Zuerst suche ich mir alle Polgars zusammen. Fast von Anfang an ist er da – und ich schmunzle im Geist noch einmal alle Wiener Theaterpremieren durch, die er mit seiner bitterheitern Gegenwart beehrt hat. Und ich lese seine himmlische Literaturgeschichte: »Wie der Goethe entstand«, die noch lustiger ist als das entzückende kleine Spiel der beiden Dioskuren Polgar und Friedell. Und ich lese seine heiterste und bunteste Skizze »Scharlach« (nur für Kenner!) – und ich muß lachen, ganz wie beim erstenmal ... Und ich lese S. J., wie der unter der Berliner Lämmerherde der Schohspieler herumwütete und sie schlachtete und fraß und wonnesam brummte, wenn er den Bauch voll hatte – und lese seine leisen Locktöne zu Reinhardt herüber, als er den noch uneingeschränkt liebhaben konnte... Und ich lese – entschuldigen Sie – mich selbst.
Das heißt: ich lese mich eigentlich gar nicht. Ich erinnere mich nur. Ich erinnere mich, wie das gewesen ist, als ich dies Gedicht da schrieb und jenes – was für Zeiten das waren (und was für Honorare es damals gab), und welche Damen ich in mein Herz geschlossen hatte. Es ist wie eine kleine Biographie, diese Weltbühne – ich kann mir an den Fingern abzählen, wie es alles gelaufen ist mit mir.
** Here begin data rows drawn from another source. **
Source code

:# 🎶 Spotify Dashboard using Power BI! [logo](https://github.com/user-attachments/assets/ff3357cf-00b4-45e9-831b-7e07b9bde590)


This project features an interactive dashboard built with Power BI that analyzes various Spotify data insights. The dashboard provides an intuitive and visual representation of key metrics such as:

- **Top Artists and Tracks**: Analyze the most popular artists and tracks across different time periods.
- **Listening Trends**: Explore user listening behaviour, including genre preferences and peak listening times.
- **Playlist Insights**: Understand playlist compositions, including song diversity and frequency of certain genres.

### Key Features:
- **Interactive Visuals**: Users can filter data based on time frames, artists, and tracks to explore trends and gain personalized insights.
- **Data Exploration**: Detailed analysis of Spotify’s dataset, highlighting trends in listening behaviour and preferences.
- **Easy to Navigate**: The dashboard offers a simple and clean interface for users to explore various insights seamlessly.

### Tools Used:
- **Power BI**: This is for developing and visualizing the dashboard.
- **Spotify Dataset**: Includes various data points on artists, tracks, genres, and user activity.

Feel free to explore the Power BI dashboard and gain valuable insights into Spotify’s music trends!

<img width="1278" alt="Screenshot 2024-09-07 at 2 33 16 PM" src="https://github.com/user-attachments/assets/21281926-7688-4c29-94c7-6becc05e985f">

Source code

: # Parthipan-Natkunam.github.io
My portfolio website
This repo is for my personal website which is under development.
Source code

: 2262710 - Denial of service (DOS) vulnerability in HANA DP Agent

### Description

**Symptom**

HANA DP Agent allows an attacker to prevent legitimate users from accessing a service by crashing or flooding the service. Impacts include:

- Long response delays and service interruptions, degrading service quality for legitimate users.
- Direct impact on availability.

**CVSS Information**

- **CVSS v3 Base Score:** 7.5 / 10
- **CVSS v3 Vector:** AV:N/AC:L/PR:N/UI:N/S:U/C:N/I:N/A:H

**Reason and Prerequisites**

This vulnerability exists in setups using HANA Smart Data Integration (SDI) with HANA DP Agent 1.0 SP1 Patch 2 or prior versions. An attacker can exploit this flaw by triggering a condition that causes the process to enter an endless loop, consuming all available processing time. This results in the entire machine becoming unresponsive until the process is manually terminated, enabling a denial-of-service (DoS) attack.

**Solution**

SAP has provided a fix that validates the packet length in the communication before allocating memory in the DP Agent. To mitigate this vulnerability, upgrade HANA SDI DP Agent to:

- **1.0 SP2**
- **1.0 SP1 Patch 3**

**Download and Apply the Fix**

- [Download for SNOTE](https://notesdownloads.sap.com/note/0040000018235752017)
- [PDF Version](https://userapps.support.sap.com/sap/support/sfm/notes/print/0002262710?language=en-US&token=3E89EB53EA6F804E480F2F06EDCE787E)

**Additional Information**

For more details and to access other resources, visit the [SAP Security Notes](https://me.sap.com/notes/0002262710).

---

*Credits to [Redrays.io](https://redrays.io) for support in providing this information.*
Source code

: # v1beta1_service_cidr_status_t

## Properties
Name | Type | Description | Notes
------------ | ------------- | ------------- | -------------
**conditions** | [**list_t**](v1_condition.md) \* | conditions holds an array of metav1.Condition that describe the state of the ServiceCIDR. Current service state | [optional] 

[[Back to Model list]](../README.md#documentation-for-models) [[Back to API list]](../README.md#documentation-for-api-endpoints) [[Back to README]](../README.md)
Gibt es wohl eine Liebe – und wäre es auch nur eine von den ganz kurzen, brennendsten gewesen –, die ich nicht abkonterfeit hätte? Keine. S. J. ließ mir den Spaß (sucht euch Redakteure, die keine Unteroffiziere sind!), und nur, wenn Gussy Holl öfter als viermal im Monat in den Artikeln verkleidet, persönlich oder zitiert auftauchte, weinte er leise. Ich konnts doch aber nicht lassen, und ich kanns heute noch nicht. Und alles, was so in den letzten Jahren für mich gut und teuer gewesen ist, steht da in den roten Heften: die hübschen Bücher und die hübschen Mädchen, die märkische Luise und die einzige Blonde und der Strubbs und die und die ... Von Claire zu schweigen, die ich schon besungen habe, als ich meine Manuskripte noch zweiseitig beschrieb ... Es war eine schöne Zeit.
Guten Tag, kleine Hefte! Dies ist keine Reklame für euch – denn der Herausgeber weiß kaum, wie er euch noch liefern soll, und viele von euch gibts gar nicht mehr in den Verlagsregalen. Kleine Hefte, guten Tag –!
Und ich bemerke, daß sie nicht nur das Leben eines Panters aus den letzten Jahren widerspiegeln, sondern, wenn man genauer hinsieht, unser ganzes Leben und unsere ganze Zeit.